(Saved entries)
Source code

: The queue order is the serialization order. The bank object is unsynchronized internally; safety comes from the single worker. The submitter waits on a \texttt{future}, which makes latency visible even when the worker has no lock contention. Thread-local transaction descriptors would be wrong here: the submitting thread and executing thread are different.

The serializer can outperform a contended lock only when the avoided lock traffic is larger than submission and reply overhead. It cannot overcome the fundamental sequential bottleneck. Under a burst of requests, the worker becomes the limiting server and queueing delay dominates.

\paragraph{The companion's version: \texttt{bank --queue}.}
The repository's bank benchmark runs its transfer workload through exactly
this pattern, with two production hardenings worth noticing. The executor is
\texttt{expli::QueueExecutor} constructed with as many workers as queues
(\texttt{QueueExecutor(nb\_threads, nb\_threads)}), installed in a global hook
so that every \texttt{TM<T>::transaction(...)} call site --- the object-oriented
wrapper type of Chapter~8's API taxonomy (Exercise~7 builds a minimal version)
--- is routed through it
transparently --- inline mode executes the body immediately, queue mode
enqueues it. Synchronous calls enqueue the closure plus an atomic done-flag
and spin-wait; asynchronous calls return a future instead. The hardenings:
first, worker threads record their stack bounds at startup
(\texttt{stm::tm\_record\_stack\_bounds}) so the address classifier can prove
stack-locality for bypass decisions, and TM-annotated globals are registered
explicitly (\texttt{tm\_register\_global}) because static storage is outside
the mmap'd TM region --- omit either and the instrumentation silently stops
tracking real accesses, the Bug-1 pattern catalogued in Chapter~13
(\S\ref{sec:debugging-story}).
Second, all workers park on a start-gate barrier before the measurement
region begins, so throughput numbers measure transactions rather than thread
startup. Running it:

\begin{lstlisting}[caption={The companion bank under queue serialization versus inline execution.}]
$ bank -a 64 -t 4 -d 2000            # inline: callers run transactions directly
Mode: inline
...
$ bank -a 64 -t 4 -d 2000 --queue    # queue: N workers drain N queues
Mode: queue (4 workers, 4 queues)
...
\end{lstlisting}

WORK INSTRUCTION:
Which lines above run from the one containing "a global hook" to the one containing "and spin-wait; asynchronous"? Give them again exactly, both ends included.

ANSWER BOX:
(\texttt{QueueExecutor(nb\_threads, nb\_threads)}), installed in a global hook
so that every \texttt{TM<T>::transaction(...)} call site --- the object-oriented
wrapper type of Chapter~8's API taxonomy (Exercise~7 builds a minimal version)
--- is routed through it
transparently --- inline mode executes the body immediately, queue mode
enqueues it. Synchronous calls enqueue the closure plus an atomic done-flag
and spin-wait; asynchronous calls return a future instead. The hardenings:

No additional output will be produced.